Bus accident cases involving buses that cross state lines are subject to many of the federal regulations discussed in the pages about truck accidents. In cases where a passenger on a bus or limo is hurt in an accident or by another passenger the applicable duties under Maryland law are very different from those applied to personal passenger cars. There is also a regional pact that governs bus travel in the Washington D.C. metropolitan area. This pact provides another layer of regulations.
Bus drivers are required to adhere to a different pre-trip than tractor-trailer drivers. The additional requirements mainly focus on the safety of the interior for passengers.
BUS DRIVERS ARE GUARDIANS OF THEIR PASSENGERS’ SAFETY
Maryland Common-Carrier Law
Bus companies and their drivers are held to a higher duty as common carriers under Maryland law than the owners and drivers of most passenger cars. A common carrier owes its passengers the highest degree of care to provide safe transportation. The common carrier has a duty to use the utmost degree of care, skill, and diligence as to matters concerning their passengers’ safety. This duty begins when the passenger enters the bus and/or property owned, controlled, or maintained by the common carrier and ends when a passenger reaches a place of safety after exiting the bus. The Maryland Courts found that a bus driver has a duty to take reasonable actions to prevent a foreseeable attack by one passenger against another.
Most transit buses have cameras recording the exterior and the interior of the bus. This video should be promptly requested after a bus accident or a passenger assault.
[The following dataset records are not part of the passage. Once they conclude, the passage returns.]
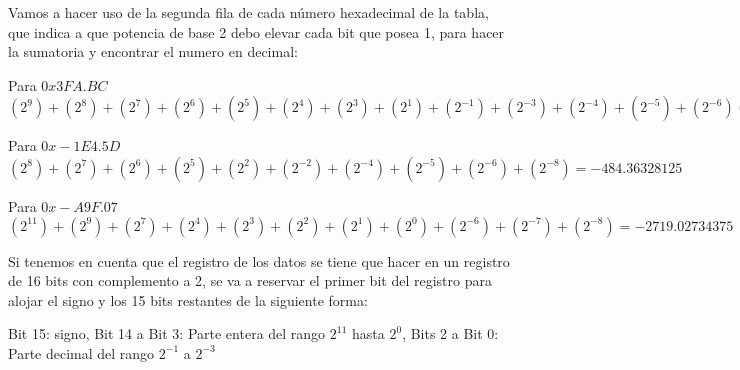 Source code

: \documentclass[stu, 12pt, letterpaper, donotrepeattitle, floatsintext, natbib]{apa7}
\begin{document}
Vamos a hacer uso de la segunda fila de cada número hexadecimal de la tabla, que indica a que potencia de base 2 debo elevar cada bit que posea 1, para hacer la sumatoria y encontrar el numero en decimal:

Para $0x3FA.BC$
$(2^9)+(2^8)+(2^7)+(2^6)+(2^5)+(2^4)+(2^3)+(2^1)+(2^{-1})+(2^{-3})+(2^{-4})+(2^{-5})+(2^{-6}) = 1018.734375$

Para $0x-1E4.5D$
$(2^8)+(2^7)+(2^6)+(2^5)+(2^2)+(2^{-2})+(2^{-4})+(2^{-5})+(2^{-6})+(2^{-8}) = -484.36328125$

Para $0x-A9F.07$
$(2^{11})+(2^9)+(2^7)+(2^4)+(2^3)+(2^2)+(2^1)+(2^0)+(2^{-6})+(2^{-7})+(2^{-8}) = -2719.02734375$

Si tenemos en cuenta que el registro de los datos se tiene que hacer en un registro de 16 bits con complemento a 2, se va a reservar el primer bit del registro para alojar el signo y los 15 bits restantes de la siguiente forma:

Bit 15: signo, Bit 14 a Bit 3: Parte entera del rango $2^{11}$ hasta $2^0$, Bits 2 a Bit 0: Parte decimal del rango $2^{-1}$ a $2^{-3}$
\end{document}

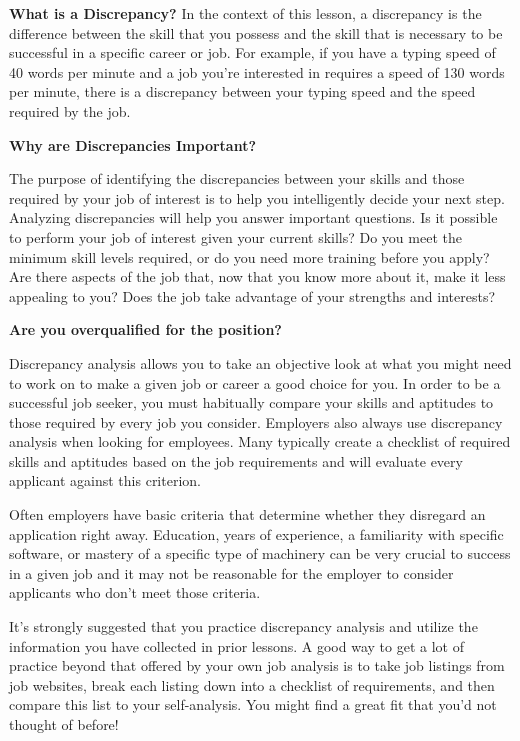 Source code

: \textbf{What is a Discrepancy?}
In the context of this lesson, a discrepancy is the difference between the skill that you possess and the skill that is necessary to be successful in a specific career or job. For example, if you have a typing speed of 40 words per minute and a job you're interested in requires a speed of 130 words per minute, there is a discrepancy between your typing speed and the speed required by the job.

\textbf{Why are Discrepancies Important?}

The purpose of identifying the discrepancies between your skills and those required by your job of interest is to help you intelligently decide your next step. Analyzing discrepancies will help you answer important questions. Is it possible to perform your job of interest given your current skills? Do you meet the minimum skill levels required, or do you need more training before you apply? Are there aspects of the job that, now that you know more about it, make it less appealing to you? Does the job take advantage of your strengths and interests? 

\textbf{Are you overqualified for the position?}

Discrepancy analysis allows you to take an objective look at what you might need to work on to make a given job or career a good choice for you. In order to be a successful job seeker, you must habitually compare your skills and aptitudes to those required by every job you consider.
Employers also always use discrepancy analysis when looking for employees. Many typically create a checklist of required skills and aptitudes based on the job requirements and will evaluate every applicant against this criterion.

Often employers have basic criteria that determine whether they disregard an application right away. Education, years of experience, a familiarity with specific software, or mastery of a specific type of machinery can be very crucial to success in a given job and it may not be reasonable for the employer to consider applicants who don't meet those criteria.

It's strongly suggested that you practice discrepancy analysis and utilize the information you have collected in prior lessons. A good way to get a lot of practice beyond that offered by your own job analysis is to take job listings from job websites, break each listing down into a checklist of requirements, and then compare this list to your self-analysis. You might find a great fit that you'd not thought of before!
 
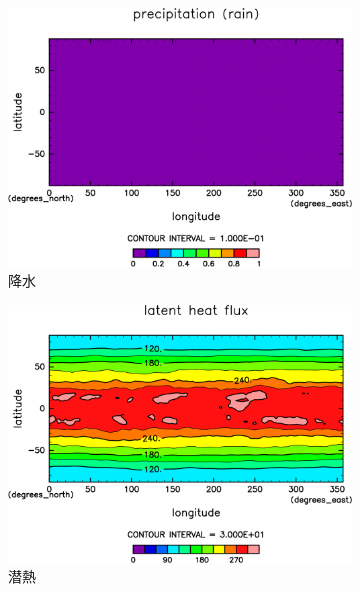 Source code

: \documentclass[body]{subfiles}
\begin{document}
\begin{figure}[t]
\begin{subfigure}{.4\textwidth}
		\includegraphics[width=\columnwidth]{S1500-nc/Rain,time=3650:4015-crop-rotate.pdf}
		\caption{降水\hmu*{[W/m^{-2}]}}\label{S1500nc降水}
	\end{subfigure}
	\begin{subfigure}{.4\textwidth}
		\centering
		\includegraphics[width=\columnwidth]{S1500-nc/Evap,time=3650:4015-crop-rotate.pdf}
		\caption{潜熱\hmu*{[W/m^{-2}]}}\label{S1500nc潜熱}
	\end{subfigure}
	\begin{subfigure}{.4\textwidth}
		\centering

\end{subfigure}
\end{figure}
\end{document}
Bus Accidents and Assaults
Bus drivers that are on notice of dangers to their passengers have a duty to safeguard passengers from those dangers. Party buses often supply or permit alcohol. Alcohol increases the dangers that customers are exposed to by other passengers. If passengers on a party bus are intoxicated and have threatened other passengers, then the bus driver should assess whether it is safe to drop off the passengers at a location without security.